Apel więcej niż słuszny. Czy jednak zostanie usłuchany? Czy „wk…e” nastolatki zawieszą skandowanie „j…ć PiS” ze względu na dobro starszych pokoleń? Niby dlaczego miałyby to zrobić? Przecież są „wk…e”, a to powinno wystarczać za uzasadnienie wszystkiego. Nie wychowano ich do służby, do troski o innych, do samoograniczeń. Nie, wychowano ich tak, by to siebie stawiały na piedestale. Siebie, i nikogo innego.
Są pewnie rodzice, którzy są dumni, że ich „pociechy” demonstrują na ulicach miast i miasteczek „w obronie praw kobiet”, jak ładnie się określa prawo do zabijania dzieci. Cieszą się, że protesty przysparzają kłopotów rządowi, którego nie lubią, a może i nienawidzą.

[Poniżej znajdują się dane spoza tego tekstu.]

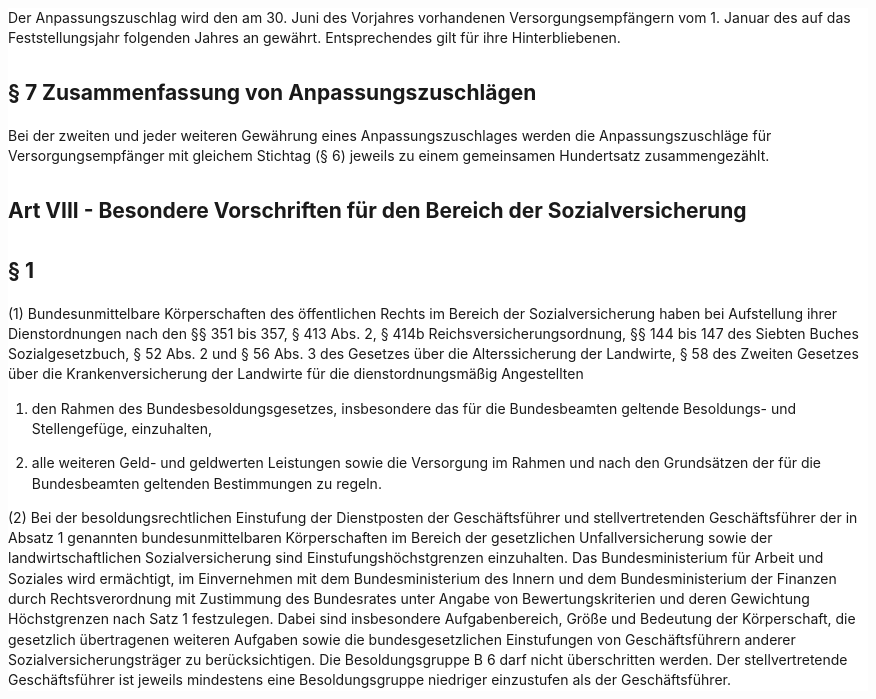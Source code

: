 Der Anpassungszuschlag wird den am 30. Juni des Vorjahres vorhandenen
Versorgungsempfängern vom 1. Januar des auf das Feststellungsjahr
folgenden Jahres an gewährt. Entsprechendes gilt für ihre
Hinterbliebenen.

## § 7 Zusammenfassung von Anpassungszuschlägen

Bei der zweiten und jeder weiteren Gewährung eines
Anpassungszuschlages werden die Anpassungszuschläge für
Versorgungsempfänger mit gleichem Stichtag (§ 6) jeweils zu einem
gemeinsamen Hundertsatz zusammengezählt.

## Art VIII - Besondere Vorschriften für den Bereich der Sozialversicherung

## § 1

(1) Bundesunmittelbare Körperschaften des öffentlichen Rechts im
Bereich der Sozialversicherung haben bei Aufstellung ihrer
Dienstordnungen nach den §§ 351 bis 357, § 413 Abs. 2, § 414b
Reichsversicherungsordnung, §§ 144 bis 147 des Siebten Buches
Sozialgesetzbuch, § 52 Abs. 2 und § 56 Abs. 3 des Gesetzes über die
Alterssicherung der Landwirte, § 58 des Zweiten Gesetzes über die
Krankenversicherung der Landwirte für die dienstordnungsmäßig
Angestellten

1.  den Rahmen des Bundesbesoldungsgesetzes, insbesondere das für die
    Bundesbeamten geltende Besoldungs- und Stellengefüge, einzuhalten,


2.  alle weiteren Geld- und geldwerten Leistungen sowie die Versorgung im
    Rahmen und nach den Grundsätzen der für die Bundesbeamten geltenden
    Bestimmungen zu regeln.




(2) Bei der besoldungsrechtlichen Einstufung der Dienstposten der
Geschäftsführer und stellvertretenden Geschäftsführer der in Absatz 1
genannten bundesunmittelbaren Körperschaften im Bereich der
gesetzlichen Unfallversicherung sowie der landwirtschaftlichen
Sozialversicherung sind Einstufungshöchstgrenzen einzuhalten. Das
Bundesministerium für Arbeit und Soziales wird ermächtigt, im
Einvernehmen mit dem Bundesministerium des Innern und dem
Bundesministerium der Finanzen durch Rechtsverordnung mit Zustimmung
des Bundesrates unter Angabe von Bewertungskriterien und deren
Gewichtung Höchstgrenzen nach Satz 1 festzulegen. Dabei sind
insbesondere Aufgabenbereich, Größe und Bedeutung der Körperschaft,
die gesetzlich übertragenen weiteren Aufgaben sowie die
bundesgesetzlichen Einstufungen von Geschäftsführern anderer
Sozialversicherungsträger zu berücksichtigen. Die Besoldungsgruppe B 6
darf nicht überschritten werden. Der stellvertretende Geschäftsführer
ist jeweils mindestens eine Besoldungsgruppe niedriger einzustufen als
der Geschäftsführer.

Czy jednak rodzice na pewno powinni być dumni? Czy powinni się cieszyć na widok tak skrajnego pokoleniowego egoizmu? Bo już to zachowanie - tłumne manifestowanie, uliczne dyskoteki - można traktować jako daleko posuniętą obojętność wobec losu starszych i starych. A co będzie, gdy rodzice zaczną tracić siły? Gdy zaczną być nieestetyczni, gdy będą wymagali uciążliwej opieki i wsparcia finansowego? Gdy zaczną się poważne choroby, w jakiejś mierze nieuchronne wraz z upływem lat?
Czy wówczas ci sami młodzi, wówczas już trochę starsi, nie zawołają: „Chcemy eutanazji!”? To przecież logiczne. Cóż znaczy prawo do życia w zderzeniu z ICH potrzebami? Nie znaczy wiele, ani na początku, ani na końcu człowieczej drogi.
Oczywiście, nie będzie to eutanazja formalnie przymusowa. Ona zawsze jest „na prośbę pacjenta”. Nie trzeba przymuszać, wystarczy wykreować odpowiednią presję, a staruszkowie sami poproszą. Żeby nie być obciążeniem.
Tak, jest duża szansa, że młodzi, którzy dziś świadomie roznoszą koronawirusa po swoich rodzinach, za jakiś czas zażądają eutanazji dla ludzi „stanowiących nieznośne obciążenie”. Osobiście uważam to za pewnik. W końcu życie „nie może być piekłem średniego pokolenia”.
Zresztą, czy w istocie świadome roznoszenie koronawirusa nie jest już - w wymiarze społecznym - formą eutanazji?
Wszystko ma swoje konsekwencje. Okrutny egoizm skierowany przeciwko najmłodszym - nienarodzonym - wcześniej czy później obróci się przeciwko najstarszym.